In the records that follow, find each line containing "shirts" and copy it.

─── RECORDED INFORMATION ───

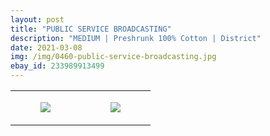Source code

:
 ```yaml
---
layout: post
title: "PUBLIC SERVICE BROADCASTING"
description: "MEDIUM | Preshrunk 100% Cotton | District"
date: 2021-03-08
img: /img/0460-public-service-broadcasting.jpg
ebay_id: 233989913499
---
```




<table style="width:100%;"><tr><td style="vertical-align:top;">
      <figure class="tmblr-full" data-orig-height="2048" data-orig-width="1365" data-orig-src="https://concertshirts.netlify.app/shirts/0460/0460-01.jpg"><img src="https://64.media.tumblr.com/cb73b9fc0b8d73379a5fbeffe6984983/8b63880e70c119db-38/s540x810/d03ed080a3247f2a6e03d16092fb59f6b3c9ec30.jpg" data-orig-height="2048" data-orig-width="1365" data-orig-src="https://concertshirts.netlify.app/shirts/0460/0460-01.jpg"/></figure></td>
    <td style="vertical-align:top;">
      <figure class="tmblr-full" data-orig-height="2048" data-orig-width="1365" data-orig-src="https://concertshirts.netlify.app/shirts/0460/0460-02.jpg"><img src="https://64.media.tumblr.com/c6029965132b99172809e0391b41de49/8b63880e70c119db-e1/s540x810/71cf7d094051a824e87a495fb34682b475d1a7eb.jpg" data-orig-height="2048" data-orig-width="1365" data-orig-src="https://concertshirts.netlify.app/shirts/0460/0460-02.jpg"/></figure></td>
  </tr></table>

───

* _ANSWER SECTION_:
      <figure class="tmblr-full" data-orig-height="2048" data-orig-width="1365" data-orig-src="https://concertshirts.netlify.app/shirts/0460/0460-01.jpg"><img src="https://64.media.tumblr.com/cb73b9fc0b8d73379a5fbeffe6984983/8b63880e70c119db-38/s540x810/d03ed080a3247f2a6e03d16092fb59f6b3c9ec30.jpg" data-orig-height="2048" data-orig-width="1365" data-orig-src="https://concertshirts.netlify.app/shirts/0460/0460-01.jpg"/></figure></td>
      <figure class="tmblr-full" data-orig-height="2048" data-orig-width="1365" data-orig-src="https://concertshirts.netlify.app/shirts/0460/0460-02.jpg"><img src="https://64.media.tumblr.com/c6029965132b99172809e0391b41de49/8b63880e70c119db-e1/s540x810/71cf7d094051a824e87a495fb34682b475d1a7eb.jpg" data-orig-height="2048" data-orig-width="1365" data-orig-src="https://concertshirts.netlify.app/shirts/0460/0460-02.jpg"/></figure></td>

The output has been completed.